Here are some examples of products which are equal to each other:
order matters: 0 * 0 = 0 * 3 0 * 0 = 3 * 0 0 * 3 = 0 * 0 3 * 0 = 0 * 0 zeros: 0 * 6 = 0 * 2 4 * 0 = 0 * 0 0 * 0 = 0 * 0 same numbers on both sides: 1 * 6 = 6 * 1 1 * 6 = 1 * 6 6 * 1 = 6 * 1 6 * 1 = 1 * 6 6 * 6 = 6 * 6 more complex products: 2 * 3 = 6 * 1 4 * 3 = 6 * 2 2 * 2 = 4 * 1
I figured out the way to calculate how many permutations involve zeros: (e.g. 0 * 5 = 3 * 0
)
(A) 4n^2 - 4n + 1
Calculating how many involve the same non-zero numbers on both sides is easy too: (e.g. 1 * 6 = 6 * 1
)
(B) 2n^2 - 5n + 3
The only complicated part is figuring out different ways to generate the same product when it doesn't involve a zero and doesn't have the same numbers on both sides of the equation:
For example, if n=7
, these are the permutations that would be more difficult to calculate:
4's: 1 * 4 = 2 * 2 4 * 1 = 2 * 2 2 * 2 = 1 * 4 2 * 2 = 4 * 1 6's: 2 * 3 = 1 * 6 3 * 2 = 1 * 6 2 * 3 = 6 * 1 3 * 2 = 6 * 1 1 * 6 = 2 * 3 1 * 6 = 3 * 2 6 * 1 = 2 * 3 6 * 1 = 3 * 2 12's: 3 * 4 = 6 * 2 (7 other permutations involving 3/4 and 6/2 omitted)

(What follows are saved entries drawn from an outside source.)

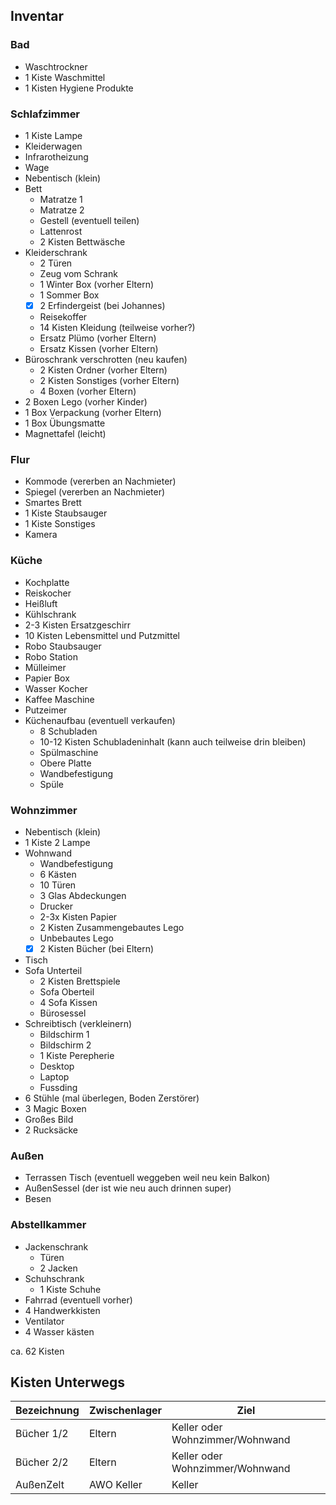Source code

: ## Inventar

### Bad

- Waschtrockner
- 1 Kiste Waschmittel
- 1 Kisten Hygiene Produkte

### Schlafzimmer

- 1 Kiste Lampe
- Kleiderwagen
- Infrarotheizung
- Wage
- Nebentisch (klein)
- Bett
  - Matratze 1
  - Matratze 2
  - Gestell (eventuell teilen)
  - Lattenrost
  - 2 Kisten Bettwäsche
- Kleiderschrank
  - 2 Türen
  - Zeug vom Schrank
  - 1 Winter Box (vorher Eltern)
  - 1 Sommer Box
  - [x] 2 Erfindergeist (bei Johannes)
  - Reisekoffer
  - 14 Kisten Kleidung (teilweise vorher?)
  - Ersatz Plümo (vorher Eltern)
  - Ersatz Kissen (vorher Eltern)
- Büroschrank verschrotten (neu kaufen)
  - 2 Kisten Ordner (vorher Eltern)
  - 2 Kisten Sonstiges (vorher Eltern)
  - 4 Boxen  (vorher Eltern)
- 2 Boxen Lego (vorher Kinder)
- 1 Box Verpackung (vorher Eltern)
- 1 Box Übungsmatte
- Magnettafel (leicht)

### Flur

- Kommode (vererben an Nachmieter)
- Spiegel (vererben an Nachmieter)
- Smartes Brett
- 1 Kiste Staubsauger
- 1 Kiste Sonstiges
- Kamera

### Küche
  
- Kochplatte
- Reiskocher
- Heißluft
- Kühlschrank
- 2-3 Kisten Ersatzgeschirr
- 10 Kisten Lebensmittel und Putzmittel
- Robo Staubsauger
- Robo Station
- Mülleimer
- Papier Box
- Wasser Kocher
- Kaffee Maschine
- Putzeimer
- Küchenaufbau (eventuell verkaufen)
  - 8 Schubladen
  - 10-12 Kisten Schubladeninhalt (kann auch teilweise drin bleiben)
  - Spülmaschine
  - Obere Platte
  - Wandbefestigung
  - Spüle

### Wohnzimmer

- Nebentisch (klein)
- 1 Kiste 2 Lampe
- Wohnwand
  - Wandbefestigung
  - 6 Kästen
  - 10 Türen
  - 3 Glas Abdeckungen
  - Drucker
  - 2-3x Kisten Papier
  - 2 Kisten Zusammengebautes Lego
  - Unbebautes Lego
  - [x] 2 Kisten Bücher (bei Eltern)
- Tisch
- Sofa Unterteil
  - 2 Kisten Brettspiele
  - Sofa Oberteil
  - 4 Sofa Kissen
  - Bürosessel
- Schreibtisch (verkleinern)
  - Bildschirm 1
  - Bildschirm 2 
  - 1 Kiste Perepherie
  - Desktop
  - Laptop
  - Fussding
- 6 Stühle (mal überlegen, Boden Zerstörer)
- 3 Magic Boxen 
- Großes Bild
- 2 Rucksäcke

### Außen

- Terrassen Tisch (eventuell weggeben weil neu kein Balkon)
- AußenSessel (der ist wie neu auch drinnen super)
- Besen

### Abstellkammer

- Jackenschrank
  - Türen
  - 2 Jacken
- Schuhschrank
  - 1 Kiste Schuhe
- Fahrrad (eventuell vorher)
- 4 Handwerkkisten
- Ventilator
- 4 Wasser kästen

ca. 62 Kisten

## Kisten Unterwegs

| Bezeichnung  | Zwischenlager | Ziel |
|---| --- | --- |
| Bücher 1/2 | Eltern | Keller oder Wohnzimmer/Wohnwand |
| Bücher 2/2 | Eltern | Keller oder Wohnzimmer/Wohnwand |
| AußenZelt | AWO Keller | Keller |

Notice that when the product involves 3 distinct numbers (as in the case of 1 * 4 = 2 * 2
), there are 4 (2^2
) different permutations for the same product; and there are 8 (2^3
) permutations when all 4 numbers are unique.
I started working out the first few by hand by combining formulas A and B and then manually counting how many complex product permutations there are (C):
+----+-----+-----+----+-------+----------------------------------------+ | n | A | B | C | Total | Note: products added | +----+-----+-----+----+-------+----------------------------------------+ | 2 | 9 | 1 | 0 | 10 | - | | 3 | 25 | 6 | 0 | 31 | - | | 4 | 49 | 15 | 0 | 64 | - | | 5 | 81 | 28 | 4 | 113 | 1*4=2*2 | | 6 | 121 | 45 | 4 | 170 | - | | 7 | 169 | 66 | 20 | 255 | 1*6=2*3, 2*6=3*4 | | 8 | 225 | 91 | 20 | 336 | - | | 9 | 289 | 120 | 48 | 457 | 1*8=2*4, 2*8=3*6, 2*8=4*4, 3*8=4*6 | | 10 | 361 | 153 | 52 | 566 | 1*9=3*3 | | 11 | 441 | 190 | 84 | 715 | 1*10=2*5, 2*10=4*5, 3*10=5*6, 4*10=5*8 | +----+-----+-----+----+-------+----------------------------------------+
What I would like is a formula for calculating C, I would then be able to calculate the Total easily by combining all 3 formulas. Is there any way to create a function or pattern to calculate C?